A week or so ago my husband and I came across old videos we took when the kids were little and growing—you know, not that long ago. Videos we haven’t seen in a while because they are hidden away on a hard drive we don’t much access or visit, but that day we visited. We saw a video of a toddler swinging a golf club every which way and with remarkable inability and we laughed and laughed and looked at each other and thought it’s really not so different now. We watched more, listened to squeaky baby voices that at the time seemed to last forever, but I guess not that long ago they left us because somehow they are not here anymore and I’m so glad we captured them when they still lived in our ears. We saw videos of tricycle riders and crafters and wise young sages and dancers.
She was a dancer, that one. She had moves she would never use now—moves she may never use again. They were perfect. She moved purely, openly, without guile or intent, just moving where the music took her. She was not embarrassed. She was not lost. She was in the moment so perfectly and preciously that it may even have brought a tear to my husband’s eye, though I’m probably wrong about that. I know it brought tears to mine. It took me back to a place I once lived. Really, I swear, it was not that long ago. But it was a place where I was the main event almost every day.
“What will we do today, Mommy?”
“Mommy, will you read us a story?”
“Mommy, can we snuggle?”
“Mommy, what’s for dinner? Can I help you? Can I, Mommy?”
I was needed, prodded, pulled on, climbed, pounced on, performed in front of, and put upon every day. Many times at night too. I was what was going on.
And now I’m not. I’m maybe the observer, but so often not even that anymore. For special occasions, yes, but for the every day, the mundane, the going to school and playing with friends and getting work done and figuring out friendships—oh! figuring out friendships! I am wallpaper. Maybe to be told and shared with; maybe, sometimes, not to be told a thing. Just there, off to the side, ears to hear and eyes to see, but nothing meaningful to add except a backdop.
I am becoming the backdrop in my kids lives, and at first thought that made me a little sad. But as I’ve thought it over for some days I am not so sad because really, isn’t that the way it is supposed to be? I am a beginning for my kids, but I was never meant to be the end. I am a jumping off point, a place to come back to, and an observer of all within my view. I will have my moments yet to come, to be sure. This process is long, I am convinced of that. But I am not the main event anymore. That was never my role anyway. I start big and fade smaller and dimmer. I never disappear, but I don’t share the spotlight.

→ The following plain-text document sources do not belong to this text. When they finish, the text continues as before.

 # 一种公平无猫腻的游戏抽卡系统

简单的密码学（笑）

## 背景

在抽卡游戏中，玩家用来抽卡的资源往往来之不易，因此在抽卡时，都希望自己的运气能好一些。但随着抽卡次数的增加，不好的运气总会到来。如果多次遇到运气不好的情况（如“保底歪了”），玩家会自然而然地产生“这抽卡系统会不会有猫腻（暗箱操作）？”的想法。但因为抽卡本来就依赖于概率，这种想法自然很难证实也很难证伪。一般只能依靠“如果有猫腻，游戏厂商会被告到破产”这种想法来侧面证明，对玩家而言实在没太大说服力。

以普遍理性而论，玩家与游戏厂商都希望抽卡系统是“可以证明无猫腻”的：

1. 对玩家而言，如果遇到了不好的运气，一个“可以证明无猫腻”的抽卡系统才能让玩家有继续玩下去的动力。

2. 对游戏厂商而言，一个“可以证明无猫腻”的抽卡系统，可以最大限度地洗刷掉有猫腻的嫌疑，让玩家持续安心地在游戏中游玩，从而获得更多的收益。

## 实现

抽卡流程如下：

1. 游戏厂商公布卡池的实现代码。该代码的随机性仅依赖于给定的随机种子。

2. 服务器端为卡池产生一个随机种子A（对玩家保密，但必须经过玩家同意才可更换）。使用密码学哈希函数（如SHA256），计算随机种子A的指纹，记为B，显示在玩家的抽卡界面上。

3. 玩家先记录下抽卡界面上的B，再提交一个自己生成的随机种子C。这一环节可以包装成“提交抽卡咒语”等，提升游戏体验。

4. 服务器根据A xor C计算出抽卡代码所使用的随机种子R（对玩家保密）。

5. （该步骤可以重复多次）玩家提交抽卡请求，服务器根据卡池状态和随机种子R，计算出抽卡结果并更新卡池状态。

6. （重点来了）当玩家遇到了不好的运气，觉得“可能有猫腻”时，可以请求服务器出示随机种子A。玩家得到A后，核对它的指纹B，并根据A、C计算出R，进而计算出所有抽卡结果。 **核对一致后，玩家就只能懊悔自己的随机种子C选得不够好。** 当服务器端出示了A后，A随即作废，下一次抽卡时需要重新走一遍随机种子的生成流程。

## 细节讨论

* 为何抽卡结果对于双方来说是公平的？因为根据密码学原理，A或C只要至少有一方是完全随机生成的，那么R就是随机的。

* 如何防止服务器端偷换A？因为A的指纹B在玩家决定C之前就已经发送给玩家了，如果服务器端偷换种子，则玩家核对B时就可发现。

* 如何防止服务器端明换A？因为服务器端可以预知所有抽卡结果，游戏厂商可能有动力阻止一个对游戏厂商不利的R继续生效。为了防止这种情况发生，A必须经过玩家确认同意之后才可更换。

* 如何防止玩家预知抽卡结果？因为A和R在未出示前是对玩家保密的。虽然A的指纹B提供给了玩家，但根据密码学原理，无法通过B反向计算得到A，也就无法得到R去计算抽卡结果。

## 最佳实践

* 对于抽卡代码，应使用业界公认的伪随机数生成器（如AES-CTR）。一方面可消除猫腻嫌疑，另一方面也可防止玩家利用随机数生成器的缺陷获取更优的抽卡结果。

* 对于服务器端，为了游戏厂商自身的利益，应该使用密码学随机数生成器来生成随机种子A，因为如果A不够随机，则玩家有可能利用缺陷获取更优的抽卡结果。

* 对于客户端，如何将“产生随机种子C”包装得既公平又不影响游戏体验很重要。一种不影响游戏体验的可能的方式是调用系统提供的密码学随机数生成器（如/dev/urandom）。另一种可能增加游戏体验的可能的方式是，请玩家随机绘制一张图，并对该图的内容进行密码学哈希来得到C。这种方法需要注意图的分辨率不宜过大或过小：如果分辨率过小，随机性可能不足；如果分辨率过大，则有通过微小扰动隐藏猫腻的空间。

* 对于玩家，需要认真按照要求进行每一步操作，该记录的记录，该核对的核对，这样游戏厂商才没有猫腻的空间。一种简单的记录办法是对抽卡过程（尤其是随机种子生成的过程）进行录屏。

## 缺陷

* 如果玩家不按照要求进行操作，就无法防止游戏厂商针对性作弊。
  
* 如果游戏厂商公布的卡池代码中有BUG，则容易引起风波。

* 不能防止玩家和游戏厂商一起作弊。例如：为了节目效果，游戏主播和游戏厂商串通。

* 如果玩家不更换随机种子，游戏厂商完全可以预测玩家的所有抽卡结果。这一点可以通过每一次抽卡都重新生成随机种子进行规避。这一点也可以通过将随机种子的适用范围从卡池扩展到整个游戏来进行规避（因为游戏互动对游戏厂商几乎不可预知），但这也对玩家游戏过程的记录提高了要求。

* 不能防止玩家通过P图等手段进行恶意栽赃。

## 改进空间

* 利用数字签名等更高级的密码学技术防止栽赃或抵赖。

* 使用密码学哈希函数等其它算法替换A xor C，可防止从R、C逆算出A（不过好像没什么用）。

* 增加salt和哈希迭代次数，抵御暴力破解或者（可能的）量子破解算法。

What more could I possibly ask for? That my girl would share this growing and changing with me? That she would let me take a look at the precious pages of her journal and so see inside her thoughts, even when I wasn’t there to watch them take shape? What an honor it is to be so trusted, to be so invited in. The wallpaper gets to see so very much, even if it is never the main character. How very blessed I am.